Segment Start: DATA SECTION

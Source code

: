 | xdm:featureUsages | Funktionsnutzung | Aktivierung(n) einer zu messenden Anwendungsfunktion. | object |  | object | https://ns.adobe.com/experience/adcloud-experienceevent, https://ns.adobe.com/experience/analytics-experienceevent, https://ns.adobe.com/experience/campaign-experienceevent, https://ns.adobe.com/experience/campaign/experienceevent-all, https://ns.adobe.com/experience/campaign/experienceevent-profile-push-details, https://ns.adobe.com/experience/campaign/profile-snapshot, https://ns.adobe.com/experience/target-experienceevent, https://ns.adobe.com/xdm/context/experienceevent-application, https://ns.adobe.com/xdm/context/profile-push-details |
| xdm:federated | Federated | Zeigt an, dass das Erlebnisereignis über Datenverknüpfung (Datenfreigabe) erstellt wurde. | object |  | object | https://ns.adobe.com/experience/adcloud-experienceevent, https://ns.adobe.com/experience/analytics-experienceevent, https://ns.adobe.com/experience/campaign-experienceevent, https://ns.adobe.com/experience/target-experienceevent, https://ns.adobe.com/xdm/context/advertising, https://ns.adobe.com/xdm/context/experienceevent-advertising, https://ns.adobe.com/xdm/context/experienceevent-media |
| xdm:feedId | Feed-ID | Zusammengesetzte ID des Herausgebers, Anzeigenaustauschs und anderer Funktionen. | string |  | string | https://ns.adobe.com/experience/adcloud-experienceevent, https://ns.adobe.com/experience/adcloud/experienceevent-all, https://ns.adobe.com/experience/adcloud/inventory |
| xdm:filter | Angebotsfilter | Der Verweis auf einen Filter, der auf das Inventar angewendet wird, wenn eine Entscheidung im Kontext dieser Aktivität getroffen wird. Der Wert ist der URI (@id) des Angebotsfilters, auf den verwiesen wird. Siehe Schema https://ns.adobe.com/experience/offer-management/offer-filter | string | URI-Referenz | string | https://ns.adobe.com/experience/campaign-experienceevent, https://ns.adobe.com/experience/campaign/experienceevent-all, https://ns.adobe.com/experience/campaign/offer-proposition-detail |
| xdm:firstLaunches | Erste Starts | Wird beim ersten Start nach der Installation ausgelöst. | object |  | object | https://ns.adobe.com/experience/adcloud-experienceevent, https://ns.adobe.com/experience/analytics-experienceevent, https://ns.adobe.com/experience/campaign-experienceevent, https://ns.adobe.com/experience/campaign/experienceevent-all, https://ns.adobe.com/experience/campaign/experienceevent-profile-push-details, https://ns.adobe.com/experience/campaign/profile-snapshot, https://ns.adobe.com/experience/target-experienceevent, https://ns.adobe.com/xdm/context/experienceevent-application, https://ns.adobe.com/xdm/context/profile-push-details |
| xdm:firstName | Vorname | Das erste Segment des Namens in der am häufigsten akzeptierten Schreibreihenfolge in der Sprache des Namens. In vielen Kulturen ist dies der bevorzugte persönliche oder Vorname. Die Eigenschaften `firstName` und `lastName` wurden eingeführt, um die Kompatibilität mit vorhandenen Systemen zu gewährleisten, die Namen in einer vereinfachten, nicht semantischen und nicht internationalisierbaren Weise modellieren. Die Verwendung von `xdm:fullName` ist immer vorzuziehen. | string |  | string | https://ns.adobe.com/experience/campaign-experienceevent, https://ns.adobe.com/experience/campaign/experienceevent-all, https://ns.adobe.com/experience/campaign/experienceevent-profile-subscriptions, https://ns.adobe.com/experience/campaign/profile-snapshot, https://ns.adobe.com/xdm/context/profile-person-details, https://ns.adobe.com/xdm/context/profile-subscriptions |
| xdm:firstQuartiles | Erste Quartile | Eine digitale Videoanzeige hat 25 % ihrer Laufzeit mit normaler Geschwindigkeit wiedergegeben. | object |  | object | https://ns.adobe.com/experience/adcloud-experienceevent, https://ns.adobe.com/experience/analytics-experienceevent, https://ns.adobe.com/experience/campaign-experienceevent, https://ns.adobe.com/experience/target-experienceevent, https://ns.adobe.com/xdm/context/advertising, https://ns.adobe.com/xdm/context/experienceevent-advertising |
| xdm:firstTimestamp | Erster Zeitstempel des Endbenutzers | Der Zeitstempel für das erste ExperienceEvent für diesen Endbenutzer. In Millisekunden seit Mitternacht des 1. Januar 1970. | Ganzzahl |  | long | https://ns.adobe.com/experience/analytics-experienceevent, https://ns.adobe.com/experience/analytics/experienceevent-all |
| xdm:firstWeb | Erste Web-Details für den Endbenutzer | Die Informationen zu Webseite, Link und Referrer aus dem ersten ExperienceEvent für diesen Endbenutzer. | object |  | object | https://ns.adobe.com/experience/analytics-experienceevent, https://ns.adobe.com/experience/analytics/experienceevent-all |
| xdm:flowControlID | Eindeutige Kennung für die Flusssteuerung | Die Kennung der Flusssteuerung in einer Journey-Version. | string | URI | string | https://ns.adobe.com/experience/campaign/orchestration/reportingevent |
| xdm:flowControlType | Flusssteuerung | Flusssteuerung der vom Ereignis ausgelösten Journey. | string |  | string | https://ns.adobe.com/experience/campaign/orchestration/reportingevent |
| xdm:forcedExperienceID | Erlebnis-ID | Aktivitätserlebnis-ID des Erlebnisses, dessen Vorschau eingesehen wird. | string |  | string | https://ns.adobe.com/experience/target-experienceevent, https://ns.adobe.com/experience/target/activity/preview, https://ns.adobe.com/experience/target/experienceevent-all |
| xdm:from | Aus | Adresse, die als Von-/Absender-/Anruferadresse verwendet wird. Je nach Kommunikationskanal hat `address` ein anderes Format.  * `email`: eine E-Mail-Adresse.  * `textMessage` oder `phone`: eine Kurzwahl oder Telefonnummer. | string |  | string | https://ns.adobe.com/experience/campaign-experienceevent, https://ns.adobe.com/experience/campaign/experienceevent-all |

Segment End: DATA SECTION

WHAT TO DO :: In this exercise, reproduce the material word for word, in full.

WRITTEN RESPONSE ::
Source code

: | xdm:featureUsages | Funktionsnutzung | Aktivierung(n) einer zu messenden Anwendungsfunktion. | object |  | object | https://ns.adobe.com/experience/adcloud-experienceevent, https://ns.adobe.com/experience/analytics-experienceevent, https://ns.adobe.com/experience/campaign-experienceevent, https://ns.adobe.com/experience/campaign/experienceevent-all, https://ns.adobe.com/experience/campaign/experienceevent-profile-push-details, https://ns.adobe.com/experience/campaign/profile-snapshot, https://ns.adobe.com/experience/target-experienceevent, https://ns.adobe.com/xdm/context/experienceevent-application, https://ns.adobe.com/xdm/context/profile-push-details |
| xdm:federated | Federated | Zeigt an, dass das Erlebnisereignis über Datenverknüpfung (Datenfreigabe) erstellt wurde. | object |  | object | https://ns.adobe.com/experience/adcloud-experienceevent, https://ns.adobe.com/experience/analytics-experienceevent, https://ns.adobe.com/experience/campaign-experienceevent, https://ns.adobe.com/experience/target-experienceevent, https://ns.adobe.com/xdm/context/advertising, https://ns.adobe.com/xdm/context/experienceevent-advertising, https://ns.adobe.com/xdm/context/experienceevent-media |
| xdm:feedId | Feed-ID | Zusammengesetzte ID des Herausgebers, Anzeigenaustauschs und anderer Funktionen. | string |  | string | https://ns.adobe.com/experience/adcloud-experienceevent, https://ns.adobe.com/experience/adcloud/experienceevent-all, https://ns.adobe.com/experience/adcloud/inventory |
| xdm:filter | Angebotsfilter | Der Verweis auf einen Filter, der auf das Inventar angewendet wird, wenn eine Entscheidung im Kontext dieser Aktivität getroffen wird. Der Wert ist der URI (@id) des Angebotsfilters, auf den verwiesen wird. Siehe Schema https://ns.adobe.com/experience/offer-management/offer-filter | string | URI-Referenz | string | https://ns.adobe.com/experience/campaign-experienceevent, https://ns.adobe.com/experience/campaign/experienceevent-all, https://ns.adobe.com/experience/campaign/offer-proposition-detail |
| xdm:firstLaunches | Erste Starts | Wird beim ersten Start nach der Installation ausgelöst. | object |  | object | https://ns.adobe.com/experience/adcloud-experienceevent, https://ns.adobe.com/experience/analytics-experienceevent, https://ns.adobe.com/experience/campaign-experienceevent, https://ns.adobe.com/experience/campaign/experienceevent-all, https://ns.adobe.com/experience/campaign/experienceevent-profile-push-details, https://ns.adobe.com/experience/campaign/profile-snapshot, https://ns.adobe.com/experience/target-experienceevent, https://ns.adobe.com/xdm/context/experienceevent-application, https://ns.adobe.com/xdm/context/profile-push-details |
| xdm:firstName | Vorname | Das erste Segment des Namens in der am häufigsten akzeptierten Schreibreihenfolge in der Sprache des Namens. In vielen Kulturen ist dies der bevorzugte persönliche oder Vorname. Die Eigenschaften `firstName` und `lastName` wurden eingeführt, um die Kompatibilität mit vorhandenen Systemen zu gewährleisten, die Namen in einer vereinfachten, nicht semantischen und nicht internationalisierbaren Weise modellieren. Die Verwendung von `xdm:fullName` ist immer vorzuziehen. | string |  | string | https://ns.adobe.com/experience/campaign-experienceevent, https://ns.adobe.com/experience/campaign/experienceevent-all, https://ns.adobe.com/experience/campaign/experienceevent-profile-subscriptions, https://ns.adobe.com/experience/campaign/profile-snapshot, https://ns.adobe.com/xdm/context/profile-person-details, https://ns.adobe.com/xdm/context/profile-subscriptions |
| xdm:firstQuartiles | Erste Quartile | Eine digitale Videoanzeige hat 25 % ihrer Laufzeit mit normaler Geschwindigkeit wiedergegeben. | object |  | object | https://ns.adobe.com/experience/adcloud-experienceevent, https://ns.adobe.com/experience/analytics-experienceevent, https://ns.adobe.com/experience/campaign-experienceevent, https://ns.adobe.com/experience/target-experienceevent, https://ns.adobe.com/xdm/context/advertising, https://ns.adobe.com/xdm/context/experienceevent-advertising |
| xdm:firstTimestamp | Erster Zeitstempel des Endbenutzers | Der Zeitstempel für das erste ExperienceEvent für diesen Endbenutzer. In Millisekunden seit Mitternacht des 1. Januar 1970. | Ganzzahl |  | long | https://ns.adobe.com/experience/analytics-experienceevent, https://ns.adobe.com/experience/analytics/experienceevent-all |
| xdm:firstWeb | Erste Web-Details für den Endbenutzer | Die Informationen zu Webseite, Link und Referrer aus dem ersten ExperienceEvent für diesen Endbenutzer. | object |  | object | https://ns.adobe.com/experience/analytics-experienceevent, https://ns.adobe.com/experience/analytics/experienceevent-all |
| xdm:flowControlID | Eindeutige Kennung für die Flusssteuerung | Die Kennung der Flusssteuerung in einer Journey-Version. | string | URI | string | https://ns.adobe.com/experience/campaign/orchestration/reportingevent |
| xdm:flowControlType | Flusssteuerung | Flusssteuerung der vom Ereignis ausgelösten Journey. | string |  | string | https://ns.adobe.com/experience/campaign/orchestration/reportingevent |
| xdm:forcedExperienceID | Erlebnis-ID | Aktivitätserlebnis-ID des Erlebnisses, dessen Vorschau eingesehen wird. | string |  | string | https://ns.adobe.com/experience/target-experienceevent, https://ns.adobe.com/experience/target/activity/preview, https://ns.adobe.com/experience/target/experienceevent-all |
| xdm:from | Aus | Adresse, die als Von-/Absender-/Anruferadresse verwendet wird. Je nach Kommunikationskanal hat `address` ein anderes Format.  * `email`: eine E-Mail-Adresse.  * `textMessage` oder `phone`: eine Kurzwahl oder Telefonnummer. | string |  | string | https://ns.adobe.com/experience/campaign-experienceevent, https://ns.adobe.com/experience/campaign/experienceevent-all |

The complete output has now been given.